Non bastava la guerra tra Apple e Fbi. Ora, sul fronte bellico della privacy, si apre anche il conflitto «digitale» tra Microsoft e il Dipartimento di giustizia americano. Il tema al centro del grande Risiko della tecno-comunicazione è sempre lo stesso: il sempre più arduo equilibrio tra diritto alla riservatezza dell'individuo e la sicurezza della società. Microsoft è scesa in campo ieri facendo causa al Dipartimento di Giustizia. Il voluminoso dossier presentato dalla multinazionale che fu fondata da Bill Gates, denuncia la frequenza crescente con cui polizia e autorità giudiziaria esigono di mettere le mani sui «nostri» dati: email e altro. Con in più, la richiesta-imposizione alla Microsoft di tenere all'oscuro il cliente, quando i suoi dati personali sono stati violati per passarli agli inquirenti.

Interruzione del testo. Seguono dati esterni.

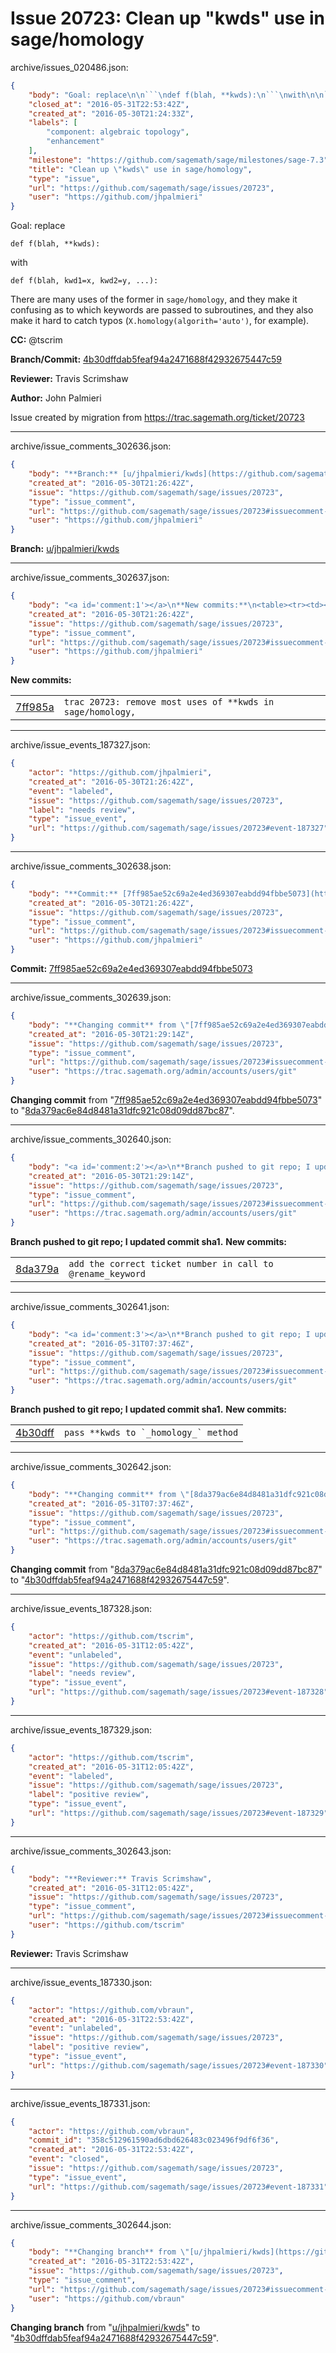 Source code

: # Issue 20723: Clean up "kwds" use in sage/homology

archive/issues_020486.json:
```json
{
    "body": "Goal: replace\n\n```\ndef f(blah, **kwds):\n```\nwith\n\n```\ndef f(blah, kwd1=x, kwd2=y, ...):\n```\nThere are many uses of the former in `sage/homology`, and they make it confusing as to which keywords are passed to subroutines, and they also make it hard to catch typos (`X.homology(algorith='auto')`, for example).\n\n**CC:**  @tscrim\n\n**Branch/Commit:** [4b30dffdab5feaf94a2471688f42932675447c59](https://github.com/sagemath/sagetrac-mirror/commit/4b30dffdab5feaf94a2471688f42932675447c59)\n\n**Reviewer:** Travis Scrimshaw\n\n**Author:** John Palmieri\n\nIssue created by migration from https://trac.sagemath.org/ticket/20723\n\n",
    "closed_at": "2016-05-31T22:53:42Z",
    "created_at": "2016-05-30T21:24:33Z",
    "labels": [
        "component: algebraic topology",
        "enhancement"
    ],
    "milestone": "https://github.com/sagemath/sage/milestones/sage-7.3",
    "title": "Clean up \"kwds\" use in sage/homology",
    "type": "issue",
    "url": "https://github.com/sagemath/sage/issues/20723",
    "user": "https://github.com/jhpalmieri"
}
```
Goal: replace

```
def f(blah, **kwds):
```
with

```
def f(blah, kwd1=x, kwd2=y, ...):
```
There are many uses of the former in `sage/homology`, and they make it confusing as to which keywords are passed to subroutines, and they also make it hard to catch typos (`X.homology(algorith='auto')`, for example).

**CC:**  @tscrim

**Branch/Commit:** [4b30dffdab5feaf94a2471688f42932675447c59](https://github.com/sagemath/sagetrac-mirror/commit/4b30dffdab5feaf94a2471688f42932675447c59)

**Reviewer:** Travis Scrimshaw

**Author:** John Palmieri

Issue created by migration from https://trac.sagemath.org/ticket/20723





---

archive/issue_comments_302636.json:
```json
{
    "body": "**Branch:** [u/jhpalmieri/kwds](https://github.com/sagemath/sagetrac-mirror/tree/u/jhpalmieri/kwds)",
    "created_at": "2016-05-30T21:26:42Z",
    "issue": "https://github.com/sagemath/sage/issues/20723",
    "type": "issue_comment",
    "url": "https://github.com/sagemath/sage/issues/20723#issuecomment-302636",
    "user": "https://github.com/jhpalmieri"
}
```

**Branch:** [u/jhpalmieri/kwds](https://github.com/sagemath/sagetrac-mirror/tree/u/jhpalmieri/kwds)



---

archive/issue_comments_302637.json:
```json
{
    "body": "<a id='comment:1'></a>\n**New commits:**\n<table><tr><td><a href=\"https://github.com/sagemath/sagetrac-mirror/commit/7ff985ae52c69a2e4ed369307eabdd94fbbe5073\">7ff985a</a></td><td><code>trac 20723: remove most uses of **kwds in sage/homology,</code></td></tr></table>\n",
    "created_at": "2016-05-30T21:26:42Z",
    "issue": "https://github.com/sagemath/sage/issues/20723",
    "type": "issue_comment",
    "url": "https://github.com/sagemath/sage/issues/20723#issuecomment-302637",
    "user": "https://github.com/jhpalmieri"
}
```

<a id='comment:1'></a>
**New commits:**
<table><tr><td><a href="https://github.com/sagemath/sagetrac-mirror/commit/7ff985ae52c69a2e4ed369307eabdd94fbbe5073">7ff985a</a></td><td><code>trac 20723: remove most uses of **kwds in sage/homology,</code></td></tr></table>




---

archive/issue_events_187327.json:
```json
{
    "actor": "https://github.com/jhpalmieri",
    "created_at": "2016-05-30T21:26:42Z",
    "event": "labeled",
    "issue": "https://github.com/sagemath/sage/issues/20723",
    "label": "needs review",
    "type": "issue_event",
    "url": "https://github.com/sagemath/sage/issues/20723#event-187327"
}
```



---

archive/issue_comments_302638.json:
```json
{
    "body": "**Commit:** [7ff985ae52c69a2e4ed369307eabdd94fbbe5073](https://github.com/sagemath/sagetrac-mirror/commit/7ff985ae52c69a2e4ed369307eabdd94fbbe5073)",
    "created_at": "2016-05-30T21:26:42Z",
    "issue": "https://github.com/sagemath/sage/issues/20723",
    "type": "issue_comment",
    "url": "https://github.com/sagemath/sage/issues/20723#issuecomment-302638",
    "user": "https://github.com/jhpalmieri"
}
```

**Commit:** [7ff985ae52c69a2e4ed369307eabdd94fbbe5073](https://github.com/sagemath/sagetrac-mirror/commit/7ff985ae52c69a2e4ed369307eabdd94fbbe5073)



---

archive/issue_comments_302639.json:
```json
{
    "body": "**Changing commit** from \"[7ff985ae52c69a2e4ed369307eabdd94fbbe5073](https://github.com/sagemath/sagetrac-mirror/commit/7ff985ae52c69a2e4ed369307eabdd94fbbe5073)\" to \"[8da379ac6e84d8481a31dfc921c08d09dd87bc87](https://github.com/sagemath/sagetrac-mirror/commit/8da379ac6e84d8481a31dfc921c08d09dd87bc87)\".",
    "created_at": "2016-05-30T21:29:14Z",
    "issue": "https://github.com/sagemath/sage/issues/20723",
    "type": "issue_comment",
    "url": "https://github.com/sagemath/sage/issues/20723#issuecomment-302639",
    "user": "https://trac.sagemath.org/admin/accounts/users/git"
}
```

**Changing commit** from "[7ff985ae52c69a2e4ed369307eabdd94fbbe5073](https://github.com/sagemath/sagetrac-mirror/commit/7ff985ae52c69a2e4ed369307eabdd94fbbe5073)" to "[8da379ac6e84d8481a31dfc921c08d09dd87bc87](https://github.com/sagemath/sagetrac-mirror/commit/8da379ac6e84d8481a31dfc921c08d09dd87bc87)".



---

archive/issue_comments_302640.json:
```json
{
    "body": "<a id='comment:2'></a>\n**Branch pushed to git repo; I updated commit sha1.** **New commits:**\n<table><tr><td><a href=\"https://github.com/sagemath/sagetrac-mirror/commit/8da379ac6e84d8481a31dfc921c08d09dd87bc87\">8da379a</a></td><td><code>add the correct ticket number in call to @rename_keyword</code></td></tr></table>\n",
    "created_at": "2016-05-30T21:29:14Z",
    "issue": "https://github.com/sagemath/sage/issues/20723",
    "type": "issue_comment",
    "url": "https://github.com/sagemath/sage/issues/20723#issuecomment-302640",
    "user": "https://trac.sagemath.org/admin/accounts/users/git"
}
```

<a id='comment:2'></a>
**Branch pushed to git repo; I updated commit sha1.** **New commits:**
<table><tr><td><a href="https://github.com/sagemath/sagetrac-mirror/commit/8da379ac6e84d8481a31dfc921c08d09dd87bc87">8da379a</a></td><td><code>add the correct ticket number in call to @rename_keyword</code></td></tr></table>




---

archive/issue_comments_302641.json:
```json
{
    "body": "<a id='comment:3'></a>\n**Branch pushed to git repo; I updated commit sha1.** **New commits:**\n<table><tr><td><a href=\"https://github.com/sagemath/sagetrac-mirror/commit/4b30dffdab5feaf94a2471688f42932675447c59\">4b30dff</a></td><td><code>pass **kwds to `_homology_` method</code></td></tr></table>\n",
    "created_at": "2016-05-31T07:37:46Z",
    "issue": "https://github.com/sagemath/sage/issues/20723",
    "type": "issue_comment",
    "url": "https://github.com/sagemath/sage/issues/20723#issuecomment-302641",
    "user": "https://trac.sagemath.org/admin/accounts/users/git"
}
```

<a id='comment:3'></a>
**Branch pushed to git repo; I updated commit sha1.** **New commits:**
<table><tr><td><a href="https://github.com/sagemath/sagetrac-mirror/commit/4b30dffdab5feaf94a2471688f42932675447c59">4b30dff</a></td><td><code>pass **kwds to `_homology_` method</code></td></tr></table>




---

archive/issue_comments_302642.json:
```json
{
    "body": "**Changing commit** from \"[8da379ac6e84d8481a31dfc921c08d09dd87bc87](https://github.com/sagemath/sagetrac-mirror/commit/8da379ac6e84d8481a31dfc921c08d09dd87bc87)\" to \"[4b30dffdab5feaf94a2471688f42932675447c59](https://github.com/sagemath/sagetrac-mirror/commit/4b30dffdab5feaf94a2471688f42932675447c59)\".",
    "created_at": "2016-05-31T07:37:46Z",
    "issue": "https://github.com/sagemath/sage/issues/20723",
    "type": "issue_comment",
    "url": "https://github.com/sagemath/sage/issues/20723#issuecomment-302642",
    "user": "https://trac.sagemath.org/admin/accounts/users/git"
}
```

**Changing commit** from "[8da379ac6e84d8481a31dfc921c08d09dd87bc87](https://github.com/sagemath/sagetrac-mirror/commit/8da379ac6e84d8481a31dfc921c08d09dd87bc87)" to "[4b30dffdab5feaf94a2471688f42932675447c59](https://github.com/sagemath/sagetrac-mirror/commit/4b30dffdab5feaf94a2471688f42932675447c59)".



---

archive/issue_events_187328.json:
```json
{
    "actor": "https://github.com/tscrim",
    "created_at": "2016-05-31T12:05:42Z",
    "event": "unlabeled",
    "issue": "https://github.com/sagemath/sage/issues/20723",
    "label": "needs review",
    "type": "issue_event",
    "url": "https://github.com/sagemath/sage/issues/20723#event-187328"
}
```



---

archive/issue_events_187329.json:
```json
{
    "actor": "https://github.com/tscrim",
    "created_at": "2016-05-31T12:05:42Z",
    "event": "labeled",
    "issue": "https://github.com/sagemath/sage/issues/20723",
    "label": "positive review",
    "type": "issue_event",
    "url": "https://github.com/sagemath/sage/issues/20723#event-187329"
}
```



---

archive/issue_comments_302643.json:
```json
{
    "body": "**Reviewer:** Travis Scrimshaw",
    "created_at": "2016-05-31T12:05:42Z",
    "issue": "https://github.com/sagemath/sage/issues/20723",
    "type": "issue_comment",
    "url": "https://github.com/sagemath/sage/issues/20723#issuecomment-302643",
    "user": "https://github.com/tscrim"
}
```

**Reviewer:** Travis Scrimshaw



---

archive/issue_events_187330.json:
```json
{
    "actor": "https://github.com/vbraun",
    "created_at": "2016-05-31T22:53:42Z",
    "event": "unlabeled",
    "issue": "https://github.com/sagemath/sage/issues/20723",
    "label": "positive review",
    "type": "issue_event",
    "url": "https://github.com/sagemath/sage/issues/20723#event-187330"
}
```



---

archive/issue_events_187331.json:
```json
{
    "actor": "https://github.com/vbraun",
    "commit_id": "358c512961590ad6dbd626483c023496f9df6f36",
    "created_at": "2016-05-31T22:53:42Z",
    "event": "closed",
    "issue": "https://github.com/sagemath/sage/issues/20723",
    "type": "issue_event",
    "url": "https://github.com/sagemath/sage/issues/20723#event-187331"
}
```



---

archive/issue_comments_302644.json:
```json
{
    "body": "**Changing branch** from \"[u/jhpalmieri/kwds](https://github.com/sagemath/sagetrac-mirror/tree/u/jhpalmieri/kwds)\" to \"[4b30dffdab5feaf94a2471688f42932675447c59](https://github.com/sagemath/sagetrac-mirror/commit/4b30dffdab5feaf94a2471688f42932675447c59)\".",
    "created_at": "2016-05-31T22:53:42Z",
    "issue": "https://github.com/sagemath/sage/issues/20723",
    "type": "issue_comment",
    "url": "https://github.com/sagemath/sage/issues/20723#issuecomment-302644",
    "user": "https://github.com/vbraun"
}
```

**Changing branch** from "[u/jhpalmieri/kwds](https://github.com/sagemath/sagetrac-mirror/tree/u/jhpalmieri/kwds)" to "[4b30dffdab5feaf94a2471688f42932675447c59](https://github.com/sagemath/sagetrac-mirror/commit/4b30dffdab5feaf94a2471688f42932675447c59)".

Il fascicolo presentato dai legali di Microsoft è ricco di numeri. Solo nell'ultimo anno e mezzo, la multinazionale che ha sede vicino a Seattle avrebbe ricevuto ben 5.624 richieste di accesso ai dati dei suoi clienti, presentate dalle autorità federali (generalmente l'Fbi che agisce come polizia giudiziaria alle dipendenze del dicastero di Giustizia). Su queste quasi la metà (2.576) erano accompagnate da un ulteriore ingiunzione del giudice: non far sapere al cliente che c'è stata la «perquisizione digitale».
Nella sua causa, Micrososft sostiene che l'amministrazione Obama viola la costituzione impedendole di notificare a migliaia di clienti le richieste del governo di accedere ai loro dati e alla loro corrispondenza digitale.
In particolare sono invocati il primo emendamento sulla libertà di parola e il quarto che stabilisce il diritto per le persone e per le imprese di essere informate se il governo perquisisce o sequestra le loro proprietà.